:: DATA FOR THIS EXERCISE
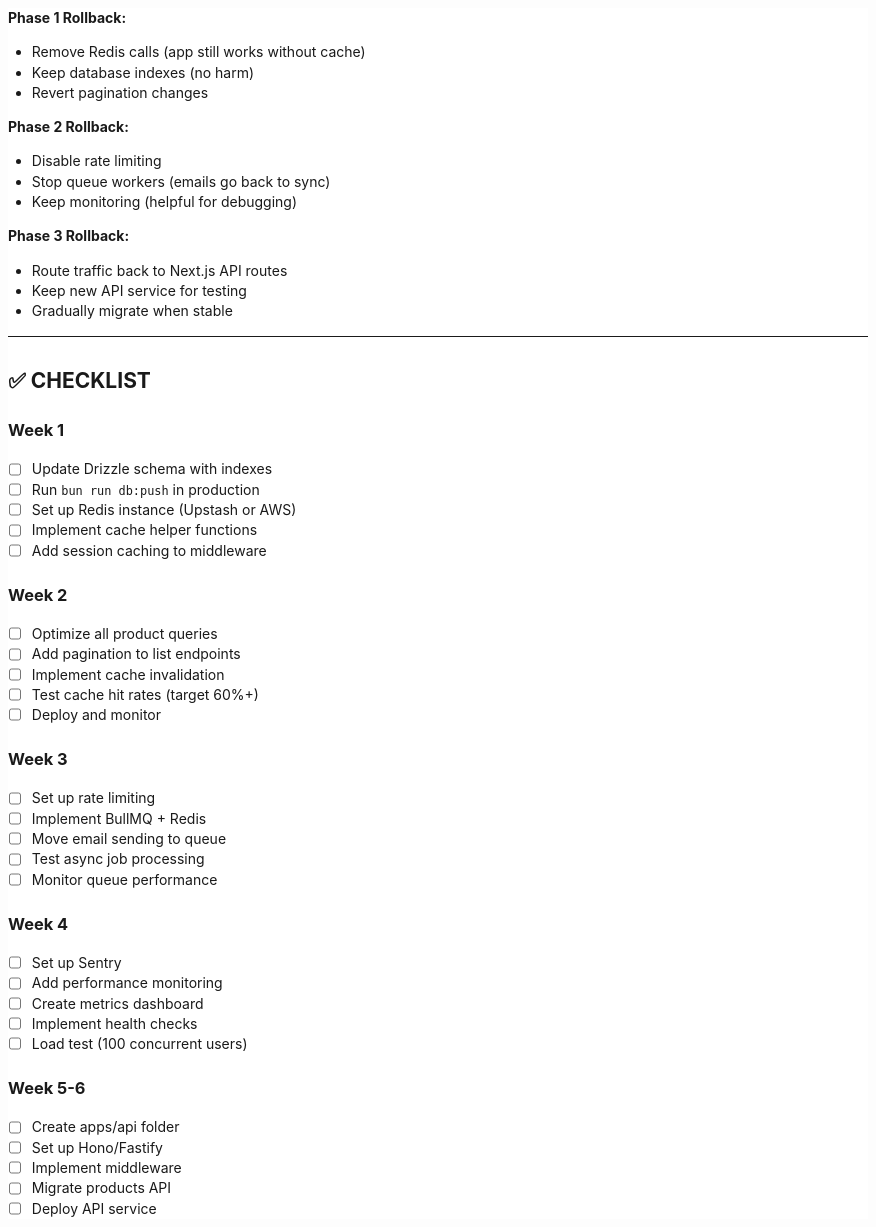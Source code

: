 **Phase 1 Rollback:**
- Remove Redis calls (app still works without cache)
- Keep database indexes (no harm)
- Revert pagination changes

**Phase 2 Rollback:**
- Disable rate limiting
- Stop queue workers (emails go back to sync)
- Keep monitoring (helpful for debugging)

**Phase 3 Rollback:**
- Route traffic back to Next.js API routes
- Keep new API service for testing
- Gradually migrate when stable

---

## ✅ CHECKLIST

### Week 1
- [ ] Update Drizzle schema with indexes
- [ ] Run `bun run db:push` in production
- [ ] Set up Redis instance (Upstash or AWS)
- [ ] Implement cache helper functions
- [ ] Add session caching to middleware

### Week 2
- [ ] Optimize all product queries
- [ ] Add pagination to list endpoints
- [ ] Implement cache invalidation
- [ ] Test cache hit rates (target 60%+)
- [ ] Deploy and monitor

### Week 3
- [ ] Set up rate limiting
- [ ] Implement BullMQ + Redis
- [ ] Move email sending to queue
- [ ] Test async job processing
- [ ] Monitor queue performance

### Week 4
- [ ] Set up Sentry
- [ ] Add performance monitoring
- [ ] Create metrics dashboard
- [ ] Implement health checks
- [ ] Load test (100 concurrent users)

### Week 5-6
- [ ] Create apps/api folder
- [ ] Set up Hono/Fastify
- [ ] Implement middleware
- [ ] Migrate products API
- [ ] Deploy API service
::::
■ **ASSIGNED TASK**
Pictures are to be left out, while the records are copied word for word.

■ **RESULT**
Source code

: **Phase 1 Rollback:**
- Remove Redis calls (app still works without cache)
- Keep database indexes (no harm)
- Revert pagination changes

**Phase 2 Rollback:**
- Disable rate limiting
- Stop queue workers (emails go back to sync)
- Keep monitoring (helpful for debugging)

**Phase 3 Rollback:**
- Route traffic back to Next.js API routes
- Keep new API service for testing
- Gradually migrate when stable

---

## ✅ CHECKLIST

### Week 1
- [ ] Update Drizzle schema with indexes
- [ ] Run `bun run db:push` in production
- [ ] Set up Redis instance (Upstash or AWS)
- [ ] Implement cache helper functions
- [ ] Add session caching to middleware

### Week 2
- [ ] Optimize all product queries
- [ ] Add pagination to list endpoints
- [ ] Implement cache invalidation
- [ ] Test cache hit rates (target 60%+)
- [ ] Deploy and monitor

### Week 3
- [ ] Set up rate limiting
- [ ] Implement BullMQ + Redis
- [ ] Move email sending to queue
- [ ] Test async job processing
- [ ] Monitor queue performance

### Week 4
- [ ] Set up Sentry
- [ ] Add performance monitoring
- [ ] Create metrics dashboard
- [ ] Implement health checks
- [ ] Load test (100 concurrent users)

### Week 5-6
- [ ] Create apps/api folder
- [ ] Set up Hono/Fastify
- [ ] Implement middleware
- [ ] Migrate products API
- [ ] Deploy API service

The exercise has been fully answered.